What is expected: An exact copy of the data below is needed; please leave out any pictures.

Saved entries:
• • •
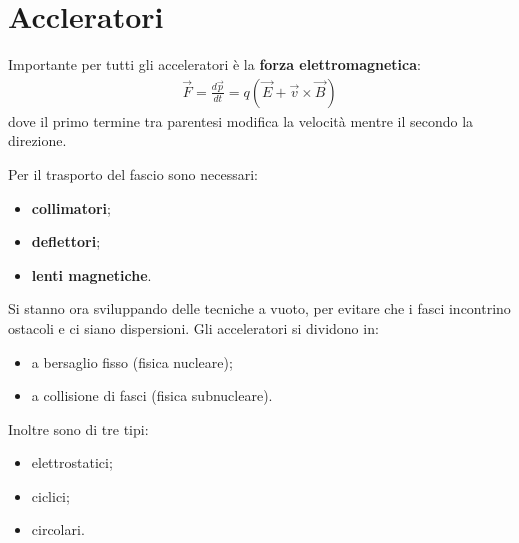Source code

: \documentclass[a4paper,11pt,twoside,openany]{book}
\theoremstyle{definition}
\theoremstyle{plain}
\theoremstyle{plain}
\theoremstyle{definition}
\begin{document}
\chapter{Accleratori} %
Importante per tutti gli acceleratori è la \textbf{forza elettromagnetica}:
\begin{equation}\begin{split}
\vec F=\frac{d\vec p}{dt}=q\left(\vec E+\vec v \times \vec B\right)
\end{split}\end{equation}
dove il primo termine tra parentesi modifica la velocità mentre il secondo la direzione.

Per il trasporto del fascio sono necessari:
\begin{itemize}
\item \textbf{collimatori};
\item \textbf{deflettori};
\item \textbf{lenti magnetiche}.
\end{itemize}
Si stanno ora sviluppando delle tecniche a vuoto, per evitare che i fasci incontrino ostacoli e ci siano dispersioni. Gli acceleratori si dividono in:
\begin{itemize}
\item a bersaglio fisso (fisica nucleare);
\item a collisione di fasci (fisica subnucleare).
\end{itemize}
Inoltre sono di tre tipi:
\begin{itemize}
\item elettrostatici;
\item ciclici;
\item circolari.
\end{itemize}
\end{document}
• • •
Exercise response:
Source code

: \documentclass[a4paper,11pt,twoside,openany]{book}
\theoremstyle{definition}
\theoremstyle{plain}
\theoremstyle{plain}
\theoremstyle{definition}
\begin{document}
\chapter{Accleratori} %
Importante per tutti gli acceleratori è la \textbf{forza elettromagnetica}:
\begin{equation}\begin{split}
\vec F=\frac{d\vec p}{dt}=q\left(\vec E+\vec v \times \vec B\right)
\end{split}\end{equation}
dove il primo termine tra parentesi modifica la velocità mentre il secondo la direzione.

Per il trasporto del fascio sono necessari:
\begin{itemize}
\item \textbf{collimatori};
\item \textbf{deflettori};
\item \textbf{lenti magnetiche}.
\end{itemize}
Si stanno ora sviluppando delle tecniche a vuoto, per evitare che i fasci incontrino ostacoli e ci siano dispersioni. Gli acceleratori si dividono in:
\begin{itemize}
\item a bersaglio fisso (fisica nucleare);
\item a collisione di fasci (fisica subnucleare).
\end{itemize}
Inoltre sono di tre tipi:
\begin{itemize}
\item elettrostatici;
\item ciclici;
\item circolari.
\end{itemize}
\end{document}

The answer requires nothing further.